HEY GİDİ FAİZ DÜŞMANI ERDOĞAN HEY. NEREDEN NEREYE

Şimdi rakamları açıklıyorum. 21 Aralık’ta 2021’de açılan kur korumalı mevduata 3 ayda yüzde 11,9 oranında faiz ve kur farkı ödediler. Yıllık bileşik faiz kaça geliyor? Tam yüzde 57, 22. Aralıkta açılan hesaplar için 3 ayda yüzde 20,1 faiz ve kur farkı ödediler. Yıllık bileşik faiz kaça geliyor? Tam yüzde 108,23. Aralıkta açılan hesaplar için yapılacak faiz ve kur ödemesi bugün belli oldu. Yüzde 27,3 olacak. Bakın, 23 Aralık’ta 100 lira para yatıran, bugün 27 lira 30 kuruş faiz alacak. Üç ayda. Yıllık bileşiği yüzde 163. Tam da dediğim gibi; bu, bir ‘devleti batırma projesi’ işte. Geçen ay yüzde 105 oranındaki 3 haneli enflasyonun ağır sonuçlarını Türkiye’ye yaşatan bu hükûmet, faizi de 3 haneye çıkararak ekonomide tam bir hezimeti bu millete yaşattı, yaşatıyor. Hey gidi faiz düşmanı Erdoğan hey! Nereden nereye. Yahu siz, faizlerin yüzde 8-9 olduğu dönemlerde, zamanın tertemiz bürokratlarını vatana ihanetle suçluyordunuz. Hesap ortada.

HESAP GÜNÜ VAR, UNUTMAYIN

Siz, son üç gündür, bu ülkenin hazinesinin katkısıyla yüzde 57, yüzde 108, yüzde 185 faiz ödüyorsunuz. Yeni bir icat diye sunduğunuz kur korumalı mevduat hesaplarına, bu milletin alın teriyle ödediği vergileri de katarak yüzde 57, yüzde 108, yüzde 163 faiz öderken vicdanınız hiç sızlamıyor mu sizin? Hangi nas bunu emrediyor? Buradan, bu uygulamaya cevaz verenlere de sormak lazım. Bu ülkede 2 bin 500 lira emekli maaşıyla geçinmeye çalışan milyonlarca insan varken siz nasıl olur da bir avuç varlıklı insana milletin kesesinden bu kadar yüksek faiz ödenmesine uygun görüş verirsiniz? Hesap günü var, unutmayın. Bu proje bankalardaki mevcut mevduatla sınırlı kalmadı. Bir süre sonra yurt dışındaki vatandaşlarımızın döviz birikimlerini de devleti batırma kampanyasına dahil ettiler. Adeta ‘devleti yabancı paraya endeksli bir biçimde daha da borçlandıralım’ diye uğraştılar. Tüm bunlar da yetmedi. Önceki gece Resmi Gazete’de yayınlanan bir düzenlemeyle devleti batırma kampanyasında yeni bir aşamaya geçtiler.

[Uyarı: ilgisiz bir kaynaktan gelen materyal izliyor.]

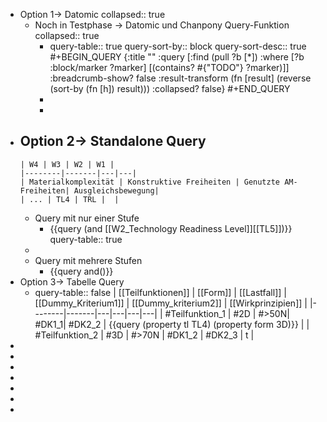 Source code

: - Option 1-> Datomic
  collapsed:: true
	- Noch in Testphase -> Datomic und Chanpony Query-Funktion
	  collapsed:: true
		- query-table:: true
		  query-sort-by:: block
		  query-sort-desc:: true
		  #+BEGIN_QUERY
		  {:title ""
		   :query [:find (pull ?b [*])
		           :where [?b :block/marker ?marker]
		          	      [(contains? #{"TODO"} ?marker)]]
		   :breadcrumb-show? false
		   :result-transform (fn [result] (reverse (sort-by (fn [h]) result)))
		   :collapsed? false}
		  #+END_QUERY
		-
		-
- Option 2-> Standalone Query
	-
	  | W4 | W3 | W2 | W1 | 
	  |--------|-------|---|---|
	  | Materialkomplexität | Konstruktive Freiheiten | Genutzte AM-Freiheiten| Ausgleichsbewegung| 
	  | ... | TL4 | TRL |  |
	- Query  mit nur einer Stufe
		- {{query  (and [[W2_Technology Readiness Level]][[TL5]])}}
		  query-table:: true
	-
	- Query mit mehrere Stufen
		- {{query and()}}
- Option 3-> Tabelle Query
	- query-table:: false
	  | [[Teilfunktionen]] | [[Form]] | [[Lastfall]] | [[Dummy_Kriterium1]] | [[Dummy_kriterium2]] | [[Wirkprinzipien]] |
	  |--------|-------|---|---|---|---|
	  | #Teilfunktion_1 | #2D | #>50N| #DK1_1| #DK2_2 | {{query  (property tl TL4) (property form 3D)}} |
	  | #Teilfunktion_2 | #3D | #>70N | #DK1_2 | #DK2_3 | t |
-
-
-
-
-
-
-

ORTALIKTA ‘FAİZLE MÜCADELE EDECEĞİM’ DİYE DOLANANLARIN GELDİĞİ NOKTA FAHİŞ FAİZ VERMEK OLDU

Şimdi bu hesaplar, yabancı uyruklu insanların da kullanımına açıldı. Gerçekten inanılır gibi değil. Bunlar ibret verici işler. Ortalıkta ‘Faizle mücadele edeceğim’ diye dolananların geldiği nokta, tüm dünyaya ‘fahiş faiz’ vermek oldu. Hatırlayın, dillerinden düşürmedikleri bir ‘faiz lobisi’ var. Eğer varsa öyle bir lobi, bu hükümet faiz lobisine bugüne kadar görmedikleri bir saadet yaşatıyor, daha da yaşatacak. Yakın tarih, ülke kaynaklarının böyle hoyratça israf edildiği bir başka dönemi görmedi. Sayın Erdoğan, sadece ülkemizin vatandaşlarına değil, tüm dünyaya vergilerimizi peşkeş çekmeye karar verdi. İki gün önce Resmi Gazete’de yayınlanan karar budur. Ya yazıktır, günahtır. O vergileri ödemek için emekçiler haftada 45 saat çalışıyor. Ev kadınları mutfaklarından kısıyor.

BÜTÇEYE YILDA EN AZ 40 MİLYAR LİRANIN ÜZERİNDE BİR YÜK

Devleti batırma kampanyasının Hazine’ye yükünün iddia ettiğiniz gibi yıllık 15 milyar olmadığını çıkın açıklayın. Kur bugünkü seviyede kalsa bile, bütçeye yılda en az 40 milyar liranın üzerinde bir yük getiriyor. ‘Hazine’ diyorum ya arkadaşlar. O Hazine hepimizin vergisi, hepimizin cebi. 40 milyar dediğimizde de şöyle düşünün. Bu senenin bütçesinde gençlere, kadınlara, insan haklarına, afet yönetimine, sanayinin üretim ve yatırımların desteklenmesine ayrılan bütçe var ya tamamı 40 milyar etmiyor. Tarım bütçesinin artırılmış hali sadece 29 milyar. Bunlar yılbaşındaki bütçeye tam 240 milyar TL faiz ödeneği koymuşlardı. Ülkenin gelişmesi, vatandaşlarımızın topyekûn zenginleşmesi için para ayrılmıyor; mevduat sahibine harıl harıl kaynak aktarılıyor.”